On pages 61, 62, and 63, you state that the amount of the offering “will likely allow [you] to operate for at least one year.” Given the nature of the offering, please clarify that, as further discussed in “Use of Proceeds” and “Plan of Operations,” you need the offering proceeds in order to implement your business plan and that without the offering proceeds you may be able to operate for a year, but will not be able to implement your business plan during that period.
Response:
In the section captioned “Capital Resources and Liquidity”, we have added the following Paragraph immediately following paragraph 1:
As further discussed in “Use of Proceeds” and “Plan of Operations,” the Company needs the offering proceeds in order to implement our business plan. Without the offering proceeds the Company may be able to operate for a year, however the Company will not be able to implement our business plan during that period.

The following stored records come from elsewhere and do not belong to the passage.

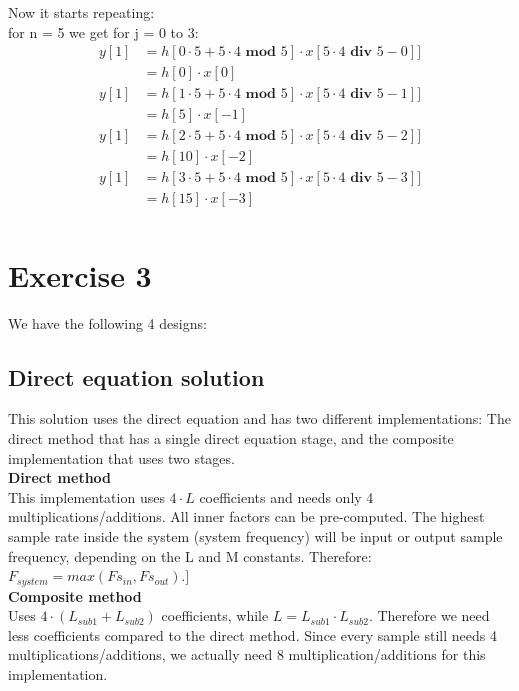\documentclass[a4paper,twoside,11pt, fleqn]{article}
\begin{document}
Now it starts repeating:\\

for n = 5 we get for j = 0 to 3:
\begin{align}
y[1] &= h[0\cdot 5 + 5\cdot 4 \textbf{ mod } 5]\cdot x[5\cdot 4 \textbf{ div } 5 - 0]]\\ 
&= h[0]\cdot x[0] \\
y[1] &= h[1\cdot 5 + 5\cdot 4 \textbf{ mod } 5]\cdot x[5\cdot 4 \textbf{ div } 5 - 1]] \\
&= h[5]\cdot x[-1] \\
y[1] &= h[2\cdot 5 + 5\cdot 4 \textbf{ mod } 5]\cdot x[5\cdot 4 \textbf{ div } 5 - 2]] \\
&= h[10]\cdot x[-2] \\
y[1] &= h[3\cdot 5 + 5\cdot 4 \textbf{ mod } 5]\cdot x[5\cdot 4 \textbf{ div } 5 - 3]] \\
&= h[15]\cdot x[-3] \\
\end{align}


\newpage
\section{Exercise 3}
We have the following 4 designs: 

\subsection{Direct equation solution}
This solution uses the direct equation and has two different implementations: The direct method that has a single direct equation stage, and the composite implementation that uses two stages.\\

\textbf{Direct method}\\
This implementation uses $4\cdot L$ coefficients and needs only 4 multiplications/additions. All inner factors can be pre-computed.
\smallskip
The highest sample rate inside the system (system frequency) will be input or output sample frequency, depending on the L and M constants. Therefore: $F_{system} = max(Fs_{in}, Fs_{out})$.]\\
 
\textbf{Composite method}\\
Uses $4\cdot (L_{sub1} + L_{sub2})$ coefficients, while $L = L_{sub1} \cdot L_{sub2}$. Therefore we need less coefficients compared to the direct method. Since every sample still needs 4 multiplications/additions, we actually need 8 multiplication/additions for this implementation.
\end{document}
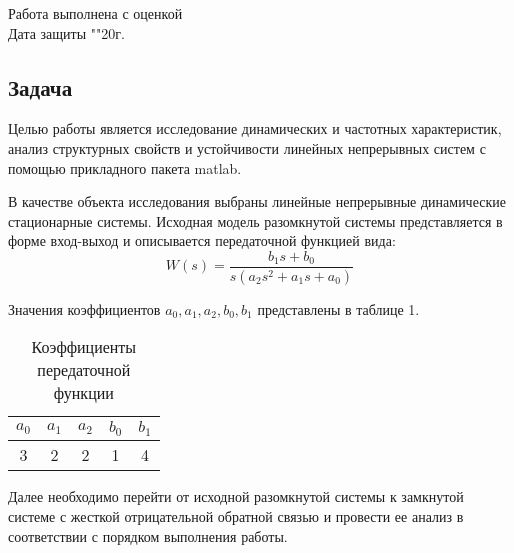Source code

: \documentclass[a4paper, 12pt]{article}
\begin{document}
\begin{titlepage}
	Работа выполнена с оценкой \hspace{1cm} \underline{\hspace{8cm}} \\ 
	\vspace{1cm}
	Дата защиты "\underline{\hspace{0.7cm}}"\hspace{0.2cm}\underline{\hspace{2cm}}\hspace{0.2cm}20\underline{\hspace{0.7cm}}г.
	
\end{titlepage}	

\begin{center}
\section{Задача}
\end{center} \par
Целью работы является исследование динамических и частотных характеристик, анализ структурных свойств и устойчивости линейных непрерывных систем с помощью прикладного пакета matlab. \par
В качестве объекта исследования выбраны линейные непрерывные динамические стационарные системы. Исходная модель разомкнутой системы представляется в форме вход-выход и описывается передаточной функцией вида: 
\begin{equation} 
    W(s) = \frac{b_1s + b_0}{s(a_2s^2 + a_1s + a_0)}
\end{equation} \par
Значения коэффициентов $a_0, a_1, a_2, b_0, b_1$ представлены в таблице 1. \par
\begin{table} [h!]
    \centering
    \begin{threeparttable}
        \caption{Коэффициенты передаточной функции}
        \begin{tabular}{|c|c|c|c|c|}
            \hline
            $a_0$ & $a_1$ & $a_2$ & $b_0$ & $b_1$ \\ \hline
            3 & 2 & 2 & 1 & 4 \\ \hline
        \end{tabular}
    \end{threeparttable}
\end{table}
Далее необходимо перейти от исходной разомкнутой системы к замкнутой системе с жесткой отрицательной обратной связью и провести ее анализ в соответствии с порядком выполнения работы.
\end{document}
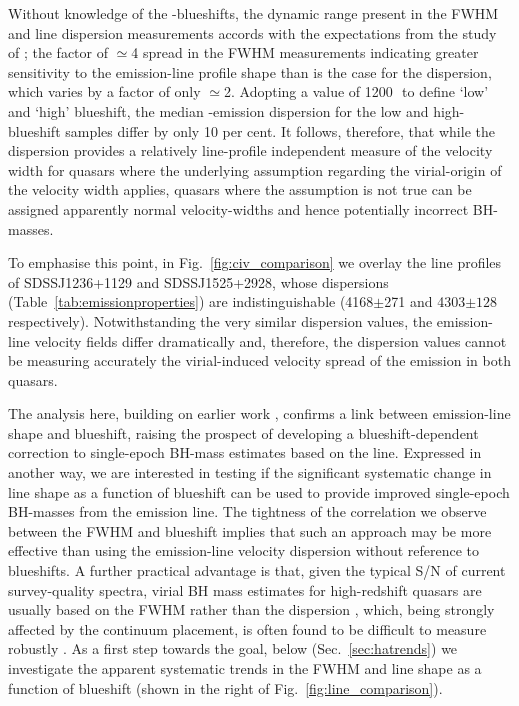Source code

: Without knowledge of the -blueshifts, the dynamic range present in the FWHM and line dispersion measurements accords with the expectations from the study of \citet{denney13}; the factor of $\simeq$4 spread in the FWHM measurements indicating greater sensitivity to the emission-line profile shape than is the case for the dispersion, which varies by a factor of only $\simeq$2. 
Adopting a value of 1200\,\kms\, to define `low' and `high' blueshift, the median -emission dispersion for the low and high-blueshift samples differ by only 10 per cent. 
It follows, therefore, that while the dispersion provides a relatively line-profile independent measure of the velocity width for quasars where the underlying assumption regarding the virial-origin of the velocity width applies, quasars where the assumption is not true can be assigned apparently normal velocity-widths and hence potentially incorrect BH-masses. 

To emphasise this point, in Fig.~\ref{fig:civ_comparison} we overlay the  line profiles of SDSSJ1236+1129 and SDSSJ1525+2928, whose dispersions (Table~\ref{tab:emissionproperties}) are indistinguishable (4168$\pm$271 and 4303$\pm128$\,\kms respectively). 
Notwithstanding the very similar dispersion values, the emission-line velocity fields differ dramatically and, therefore, the dispersion values cannot be measuring accurately the virial-induced velocity spread of the  emission in both quasars.

The analysis here, building on earlier work \citep[including][]{shen12, sulentic07}, confirms a link between  emission-line shape and blueshift, raising the prospect of developing a blueshift-dependent correction to single-epoch BH-mass estimates based on the  line. 
Expressed in another way, we are interested in testing if the significant systematic change in line shape as a function of  blueshift can be used to provide improved single-epoch BH-masses from the  emission line.  
The tightness of the correlation we observe between the  FWHM and blueshift implies that such an approach may be more effective than using the  emission-line velocity dispersion without reference to blueshifts.
A further practical advantage is that, given the typical S/N of current survey-quality spectra, virial BH mass estimates for high-redshift quasars are usually based on the FWHM rather than the dispersion \citep[e.g.][]{shen11}, which, being strongly affected by the continuum placement, is often found to be difficult to measure robustly \citep[e.g.][]{mejia-restrepo16}. 
As a first step towards the goal, below (Sec.~\ref{sec:hatrends}) we investigate the apparent systematic trends in the \ha FWHM and line shape as a function of  blueshift (shown in the right of Fig.~\ref{fig:line_comparison}).

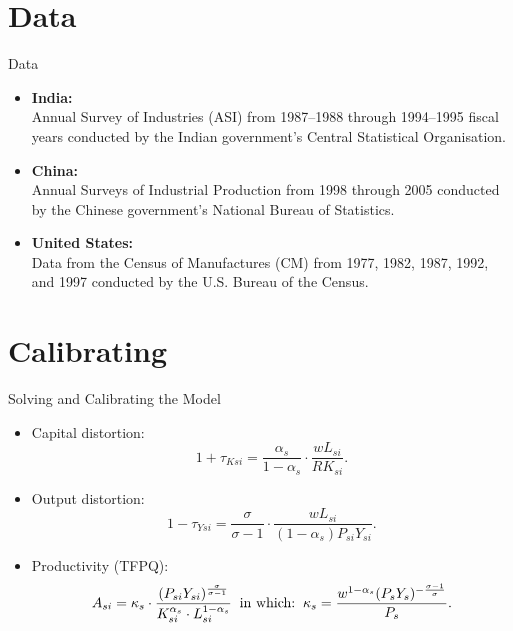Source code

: \documentclass[10pt]{beamer}
\begin{document}
\section{Data}

\begin{frame}{Data}
    \begin{itemize}
        \item \textbf{India:}\\ Annual Survey of Industries (ASI) from 1987–1988 through 1994–1995 fiscal years conducted by the Indian government's Central Statistical Organisation.
        \item \textbf{China:}\\ Annual Surveys of Industrial Production from 1998 through 2005 conducted by the Chinese government's National Bureau of Statistics.
        \item \textbf{United States:}\\Data from the Census of Manufactures (CM) from 1977, 1982, 1987, 1992, and 1997 conducted by the U.S. Bureau of the Census.
    \end{itemize}
\end{frame}

\section{Calibrating}
\begin{frame}{Solving and Calibrating the Model}
    \begin{itemize}
        \item Capital distortion:
        \begin{equation}
            1 + \tau_{Ksi} = \frac{\alpha_s}{1 - \alpha_s} \cdot \frac{w   L_{si}}{R{K_{si}}}.
        \end{equation}
        \item Output distortion:
        \begin{equation}
            1 - \tau_{Ysi} = \frac{\sigma}{\sigma - 1} \cdot  \frac{wL_{si}}{(1 - \alpha_s) P_{si}Y_{si}}.
        \end{equation}
        \item Productivity (TFPQ):
        \begin{equation}
            A_{si} = \kappa_s \cdot\dfrac{ (P_{si}Y_{si})^{\frac{\sigma}{\sigma - 1}}}{ K_{si}^{\alpha_s} \cdot L_{si}^{1 - \alpha_s}} \text{\;\;in which:\;\;} \kappa_s = \frac{w^{1 - \alpha_s} (P_s Y_s)^{-\frac{\sigma - 1}{\sigma}}}{P_s}.
        \end{equation}
    \end{itemize}
\end{frame}
\end{document}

Executive Compensation, page 66
9.
We note your response to prior comment 24. Please disclose how you determined the amounts to be paid to Mr. Person and Ms. Fox for the periods presented. See Item 402(o) of Regulation S-K. Please revise.
Response:
We have revised our disclosure in the paragraph immediately following the table in this section as follows:
“During the stages of formation and development, the Company agreed to pay management fees to its executive officers. The Company arbitrarily determined $1,000 per month was reasonable. No written agreement exists. We did not agree to pay nor did we accrue any salaries in 2011. We do not anticipate beginning to pay salaries until we have adequate funds to do so. There are no other stock option plans, retirement, pension, or profit sharing plans for the benefit of our officer and director other than as described herein.”
Certain Relationships and Related Transactions, page 69
10.
We note your response to prior comment 26. Please disclose the nature of the additional amounts due to Mr. Person and Ms. Fox in excess of the Management Fees (i.e., $2,475 for Mr. Person and $1,775 for Ms. Fox).
Response:
We have revised our disclosure in this section as follows:
“As at 31 August 2010, the amounts due to Fred Person (see Financial Statements for the period ended August 31, 2011, Note 4) consist of $14,475 including Management Fees of $12,000 and rental of office space of $2,475. On 31 March 2011, the Company issued 2,895,000 common shares of the Company, valued at $0.005 per common share, to settle the amount of $14,475.
As at 31 August 2010, the amounts due to Susan Fox (see Financial Statements for the period ended August 31, 2011, Note 4) consist of $21,775 including Managements fees of $20,000 and rental of office space of $1,775. On 31 March 2011, the Company issued 4,355,000 common shares of the Company, valued at $0.005 per common share, to Susan Fox to settle the amount of $21,775.”
11.
We note your response to prior comment 29. As previously requested, please revise this section to include disclosure regarding your March 31, 2011 payment to a company with an officer in common. See Items 404(d)(2) and 404(c)(1)(i) of Regulation S-K. Ensure that you discuss the origin of the balance due to Casting Workbook.
Response:
We have revised this section as follows:
“As at August 31, 2012 and 2011, the amounts due to related parties consist of $nil and $nil payable to a company with an officer in common. On behalf of the Company, CWB Inc. paid outstanding invoices totaling $9,100. On March 31, 2011, the Company settled the balance due in the amount of $9,100 by issuing 1,820,000 common shares of the Company valued at $0.005 per common share to CWB Inc., whose sole officer and director is Susan Fox. This balance was non-interest bearing, unsecured and had no fixed terms of repayment.”
We trust this meets with your approval.